A la semana siguiente, Leah acudió al hospital para someterse a unas pruebas. Aunque hubo algunos contratiempos iniciales, finalmente supo que había sido aprobada como donante. Le costó mucho no echarse a llorar de felicidad allí mismo. “Más tarde lloré no solo por Wendy, porque se merecía esta nueva oportunidad de llevar una vida más sana, sino que también lloré por mí misma porque estaba tan feliz, ¡y me sentí genial!”, dice Leah.

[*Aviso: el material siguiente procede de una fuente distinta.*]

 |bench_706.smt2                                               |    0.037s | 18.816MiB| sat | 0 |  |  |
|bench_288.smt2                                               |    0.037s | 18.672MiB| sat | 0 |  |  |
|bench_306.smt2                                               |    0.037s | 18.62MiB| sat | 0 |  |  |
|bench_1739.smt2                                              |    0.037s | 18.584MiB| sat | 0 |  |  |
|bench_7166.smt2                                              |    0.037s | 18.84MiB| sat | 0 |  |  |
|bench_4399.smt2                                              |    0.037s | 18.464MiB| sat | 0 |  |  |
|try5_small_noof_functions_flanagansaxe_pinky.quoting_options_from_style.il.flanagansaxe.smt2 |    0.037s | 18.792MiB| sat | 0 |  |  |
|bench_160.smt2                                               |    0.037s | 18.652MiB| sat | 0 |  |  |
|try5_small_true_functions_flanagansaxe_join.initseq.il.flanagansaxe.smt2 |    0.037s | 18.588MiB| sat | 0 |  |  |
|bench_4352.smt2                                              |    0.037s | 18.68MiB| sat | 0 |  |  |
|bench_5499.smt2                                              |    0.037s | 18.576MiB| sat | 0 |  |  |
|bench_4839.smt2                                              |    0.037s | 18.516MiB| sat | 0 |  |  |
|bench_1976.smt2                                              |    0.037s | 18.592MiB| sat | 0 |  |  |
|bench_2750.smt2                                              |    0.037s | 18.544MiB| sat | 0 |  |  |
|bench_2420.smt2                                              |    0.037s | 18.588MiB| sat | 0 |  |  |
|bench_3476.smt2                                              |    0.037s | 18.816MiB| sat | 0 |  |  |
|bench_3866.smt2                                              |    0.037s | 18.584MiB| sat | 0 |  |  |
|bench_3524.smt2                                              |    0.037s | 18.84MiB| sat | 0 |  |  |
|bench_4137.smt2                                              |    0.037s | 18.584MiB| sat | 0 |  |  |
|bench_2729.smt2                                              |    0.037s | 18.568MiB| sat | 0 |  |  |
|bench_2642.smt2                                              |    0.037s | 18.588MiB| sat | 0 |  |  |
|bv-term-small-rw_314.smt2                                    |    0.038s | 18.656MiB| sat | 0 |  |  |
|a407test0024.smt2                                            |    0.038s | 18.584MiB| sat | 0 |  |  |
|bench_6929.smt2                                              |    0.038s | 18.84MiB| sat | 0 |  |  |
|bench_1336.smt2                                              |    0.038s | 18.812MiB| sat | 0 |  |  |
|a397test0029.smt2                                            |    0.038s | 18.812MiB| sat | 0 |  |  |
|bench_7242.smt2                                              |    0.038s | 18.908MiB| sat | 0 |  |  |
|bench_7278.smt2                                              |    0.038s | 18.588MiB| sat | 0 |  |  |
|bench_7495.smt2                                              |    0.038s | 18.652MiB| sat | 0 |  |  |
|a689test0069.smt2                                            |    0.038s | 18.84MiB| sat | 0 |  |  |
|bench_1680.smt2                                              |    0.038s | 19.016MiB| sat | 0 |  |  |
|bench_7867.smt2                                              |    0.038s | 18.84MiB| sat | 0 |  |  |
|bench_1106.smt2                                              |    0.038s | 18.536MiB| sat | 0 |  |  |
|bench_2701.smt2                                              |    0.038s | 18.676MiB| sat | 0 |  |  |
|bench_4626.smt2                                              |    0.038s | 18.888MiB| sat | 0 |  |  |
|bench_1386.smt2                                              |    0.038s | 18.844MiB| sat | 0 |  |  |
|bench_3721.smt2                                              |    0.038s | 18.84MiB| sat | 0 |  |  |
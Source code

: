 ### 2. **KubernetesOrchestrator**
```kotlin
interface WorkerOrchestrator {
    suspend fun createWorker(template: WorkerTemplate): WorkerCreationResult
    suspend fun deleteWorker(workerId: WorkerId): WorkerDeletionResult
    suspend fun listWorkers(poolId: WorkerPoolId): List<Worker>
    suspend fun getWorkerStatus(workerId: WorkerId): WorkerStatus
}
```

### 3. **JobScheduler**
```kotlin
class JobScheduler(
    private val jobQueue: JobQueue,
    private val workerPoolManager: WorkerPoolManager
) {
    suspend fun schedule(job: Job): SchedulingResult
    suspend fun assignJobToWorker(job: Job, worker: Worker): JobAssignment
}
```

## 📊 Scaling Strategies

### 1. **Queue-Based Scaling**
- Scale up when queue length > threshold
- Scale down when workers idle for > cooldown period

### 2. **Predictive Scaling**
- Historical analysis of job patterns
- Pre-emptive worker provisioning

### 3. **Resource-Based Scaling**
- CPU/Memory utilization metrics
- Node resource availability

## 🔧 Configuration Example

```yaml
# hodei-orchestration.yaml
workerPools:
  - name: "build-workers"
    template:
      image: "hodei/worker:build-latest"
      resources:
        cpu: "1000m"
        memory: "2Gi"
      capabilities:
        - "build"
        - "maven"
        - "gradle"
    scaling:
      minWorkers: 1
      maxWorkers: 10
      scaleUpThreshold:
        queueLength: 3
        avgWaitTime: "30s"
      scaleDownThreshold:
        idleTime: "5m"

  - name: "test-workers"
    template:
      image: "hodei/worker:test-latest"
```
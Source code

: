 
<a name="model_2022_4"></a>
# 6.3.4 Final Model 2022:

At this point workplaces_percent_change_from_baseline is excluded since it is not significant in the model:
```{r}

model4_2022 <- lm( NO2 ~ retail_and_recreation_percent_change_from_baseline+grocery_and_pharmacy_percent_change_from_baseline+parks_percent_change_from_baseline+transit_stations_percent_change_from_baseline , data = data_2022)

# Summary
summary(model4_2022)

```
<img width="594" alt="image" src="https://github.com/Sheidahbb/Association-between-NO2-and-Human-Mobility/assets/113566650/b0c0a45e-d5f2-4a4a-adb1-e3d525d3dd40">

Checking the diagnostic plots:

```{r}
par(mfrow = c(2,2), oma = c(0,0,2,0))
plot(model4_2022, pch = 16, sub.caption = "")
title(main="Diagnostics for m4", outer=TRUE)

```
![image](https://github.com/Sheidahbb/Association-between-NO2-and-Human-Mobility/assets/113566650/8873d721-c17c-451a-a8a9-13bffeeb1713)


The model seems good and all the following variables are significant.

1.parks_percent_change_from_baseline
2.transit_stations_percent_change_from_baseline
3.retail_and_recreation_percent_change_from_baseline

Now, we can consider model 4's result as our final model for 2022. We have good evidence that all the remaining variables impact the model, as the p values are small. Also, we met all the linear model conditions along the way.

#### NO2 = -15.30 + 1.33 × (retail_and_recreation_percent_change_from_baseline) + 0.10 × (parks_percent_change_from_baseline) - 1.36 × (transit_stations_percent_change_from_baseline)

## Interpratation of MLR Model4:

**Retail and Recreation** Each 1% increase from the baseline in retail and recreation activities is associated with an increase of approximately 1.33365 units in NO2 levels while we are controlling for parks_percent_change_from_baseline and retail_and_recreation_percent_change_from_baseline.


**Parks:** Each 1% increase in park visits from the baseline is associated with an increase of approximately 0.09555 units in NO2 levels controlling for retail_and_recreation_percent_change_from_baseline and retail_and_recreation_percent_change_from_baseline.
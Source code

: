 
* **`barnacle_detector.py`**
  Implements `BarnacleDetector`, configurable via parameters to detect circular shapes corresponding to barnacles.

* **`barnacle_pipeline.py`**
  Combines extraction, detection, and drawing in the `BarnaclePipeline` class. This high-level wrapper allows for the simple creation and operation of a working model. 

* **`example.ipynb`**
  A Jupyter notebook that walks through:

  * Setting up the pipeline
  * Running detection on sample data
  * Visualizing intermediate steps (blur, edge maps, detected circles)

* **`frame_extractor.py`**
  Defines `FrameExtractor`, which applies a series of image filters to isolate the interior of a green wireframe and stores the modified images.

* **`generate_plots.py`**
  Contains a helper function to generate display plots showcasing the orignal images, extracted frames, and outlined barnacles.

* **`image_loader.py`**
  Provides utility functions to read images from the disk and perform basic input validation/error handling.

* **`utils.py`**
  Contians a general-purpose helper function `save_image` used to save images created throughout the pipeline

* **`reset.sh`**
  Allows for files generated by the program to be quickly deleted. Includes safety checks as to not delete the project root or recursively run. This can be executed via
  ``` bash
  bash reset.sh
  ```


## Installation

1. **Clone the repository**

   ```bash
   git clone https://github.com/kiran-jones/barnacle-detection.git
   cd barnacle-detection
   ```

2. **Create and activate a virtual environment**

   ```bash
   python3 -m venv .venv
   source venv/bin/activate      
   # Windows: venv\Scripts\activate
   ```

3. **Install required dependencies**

El 30 de enero de 2018, Wendy se sometió a un trasplante de riñón con el riñón de Leah, y la operación fue un éxito para ambas. Las dos (Leah, en la foto a la izquierda, y Wendy, en la foto a la derecha) siguen manteniendo una estrecha relación y se visitan mutuamente en su ciudad natal, Lascassas, Tennessee.
Leah y su marido tienen previsto abrir su puesto al borde de la carretera este otoño. “Ha sido un camino increíble y me siento afortunada de tener a Wendy y a toda su familia en mi vida”, afirma Leah. “¡Es increíble cómo se puede querer a alguien tan profundamente y conocerla solo desde hace tan poco tiempo! Donar mi riñón fue una de las mejores decisiones que he tomado en mi vida adulta y, si pudiera volver a hacerlo, ¡lo haría sin dudarlo!”.